La presión popular había sido abrumadora. Durante meses, sindicatos, militantes y dirigentes reclamaron la fórmula Perón–Evita, que tuvo su punto más alto en el Cabildo Abierto del Justicialismo del 22 de agosto. Allí, frente a una multitud calculada en dos millones de personas en la avenida 9 de Julio, Evita protagonizó un dramático diálogo con el pueblo, que le exigía aceptar el cargo. “Renuncio a los honores pero no a la lucha”, alcanzó a decir entonces, dejando abierta una tensión que estallaría días más tarde.
El renunciamiento no se explicó sólo por su enfermedad, que ya la consumía, sino también por la resistencia de las Fuerzas Armadas, que se negaban a aceptar a una mujer como jefa en caso de acefalía. Para Perón, la candidatura se volvió insostenible en medio de la presión militar y las conspiraciones desatadas contra su gobierno.
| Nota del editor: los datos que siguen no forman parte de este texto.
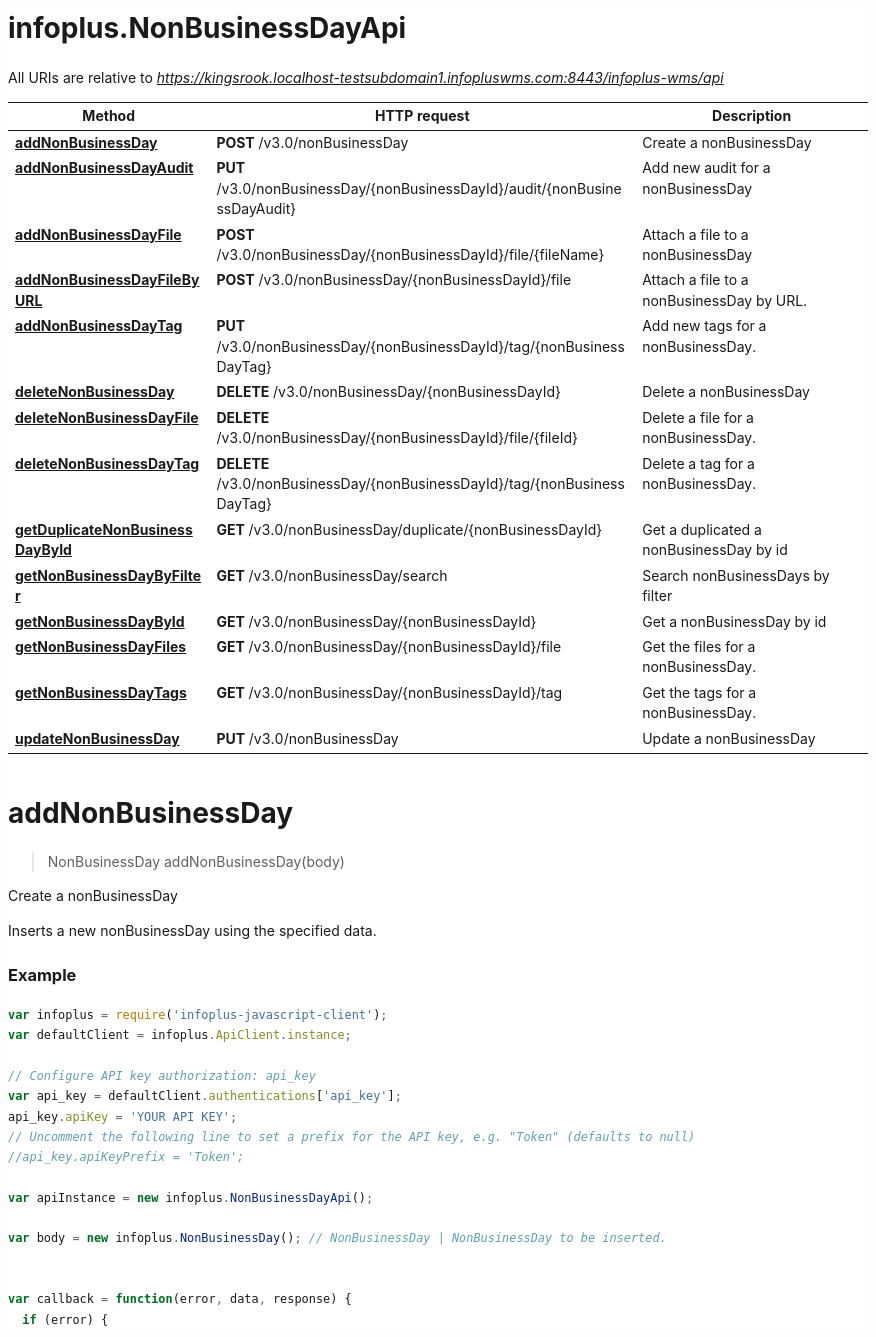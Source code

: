 # infoplus.NonBusinessDayApi

All URIs are relative to *https://kingsrook.localhost-testsubdomain1.infopluswms.com:8443/infoplus-wms/api*

Method | HTTP request | Description
------------- | ------------- | -------------
[**addNonBusinessDay**](NonBusinessDayApi.md#addNonBusinessDay) | **POST** /v3.0/nonBusinessDay | Create a nonBusinessDay
[**addNonBusinessDayAudit**](NonBusinessDayApi.md#addNonBusinessDayAudit) | **PUT** /v3.0/nonBusinessDay/{nonBusinessDayId}/audit/{nonBusinessDayAudit} | Add new audit for a nonBusinessDay
[**addNonBusinessDayFile**](NonBusinessDayApi.md#addNonBusinessDayFile) | **POST** /v3.0/nonBusinessDay/{nonBusinessDayId}/file/{fileName} | Attach a file to a nonBusinessDay
[**addNonBusinessDayFileByURL**](NonBusinessDayApi.md#addNonBusinessDayFileByURL) | **POST** /v3.0/nonBusinessDay/{nonBusinessDayId}/file | Attach a file to a nonBusinessDay by URL.
[**addNonBusinessDayTag**](NonBusinessDayApi.md#addNonBusinessDayTag) | **PUT** /v3.0/nonBusinessDay/{nonBusinessDayId}/tag/{nonBusinessDayTag} | Add new tags for a nonBusinessDay.
[**deleteNonBusinessDay**](NonBusinessDayApi.md#deleteNonBusinessDay) | **DELETE** /v3.0/nonBusinessDay/{nonBusinessDayId} | Delete a nonBusinessDay
[**deleteNonBusinessDayFile**](NonBusinessDayApi.md#deleteNonBusinessDayFile) | **DELETE** /v3.0/nonBusinessDay/{nonBusinessDayId}/file/{fileId} | Delete a file for a nonBusinessDay.
[**deleteNonBusinessDayTag**](NonBusinessDayApi.md#deleteNonBusinessDayTag) | **DELETE** /v3.0/nonBusinessDay/{nonBusinessDayId}/tag/{nonBusinessDayTag} | Delete a tag for a nonBusinessDay.
[**getDuplicateNonBusinessDayById**](NonBusinessDayApi.md#getDuplicateNonBusinessDayById) | **GET** /v3.0/nonBusinessDay/duplicate/{nonBusinessDayId} | Get a duplicated a nonBusinessDay by id
[**getNonBusinessDayByFilter**](NonBusinessDayApi.md#getNonBusinessDayByFilter) | **GET** /v3.0/nonBusinessDay/search | Search nonBusinessDays by filter
[**getNonBusinessDayById**](NonBusinessDayApi.md#getNonBusinessDayById) | **GET** /v3.0/nonBusinessDay/{nonBusinessDayId} | Get a nonBusinessDay by id
[**getNonBusinessDayFiles**](NonBusinessDayApi.md#getNonBusinessDayFiles) | **GET** /v3.0/nonBusinessDay/{nonBusinessDayId}/file | Get the files for a nonBusinessDay.
[**getNonBusinessDayTags**](NonBusinessDayApi.md#getNonBusinessDayTags) | **GET** /v3.0/nonBusinessDay/{nonBusinessDayId}/tag | Get the tags for a nonBusinessDay.
[**updateNonBusinessDay**](NonBusinessDayApi.md#updateNonBusinessDay) | **PUT** /v3.0/nonBusinessDay | Update a nonBusinessDay


<a name="addNonBusinessDay"></a>
# **addNonBusinessDay**
> NonBusinessDay addNonBusinessDay(body)

Create a nonBusinessDay

Inserts a new nonBusinessDay using the specified data.

### Example
```javascript
var infoplus = require('infoplus-javascript-client');
var defaultClient = infoplus.ApiClient.instance;

// Configure API key authorization: api_key
var api_key = defaultClient.authentications['api_key'];
api_key.apiKey = 'YOUR API KEY';
// Uncomment the following line to set a prefix for the API key, e.g. "Token" (defaults to null)
//api_key.apiKeyPrefix = 'Token';

var apiInstance = new infoplus.NonBusinessDayApi();

var body = new infoplus.NonBusinessDay(); // NonBusinessDay | NonBusinessDay to be inserted.


var callback = function(error, data, response) {
  if (error) {
```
La cadena nacional del 31 de agosto fue el desenlace. “Quiero comunicar al pueblo argentino mi decisión irrevocable y definitiva de renunciar al honor con el que los trabajadores y el pueblo de mi patria quisieron honrarme”, expresó con voz grave y pausada. Su renunciamiento, convertido en mito, reforzó su figura como símbolo de entrega y sacrificio.
Un año después, ni Evita ni el vicepresidente electo Hortensio Quijano llegarían con vida a 1953. Pero aquel 31 de agosto quedó como un hito: el día en que una mujer aclamada por millones eligió no ocupar un lugar de poder, sino consolidar el lazo eterno con el pueblo peronista.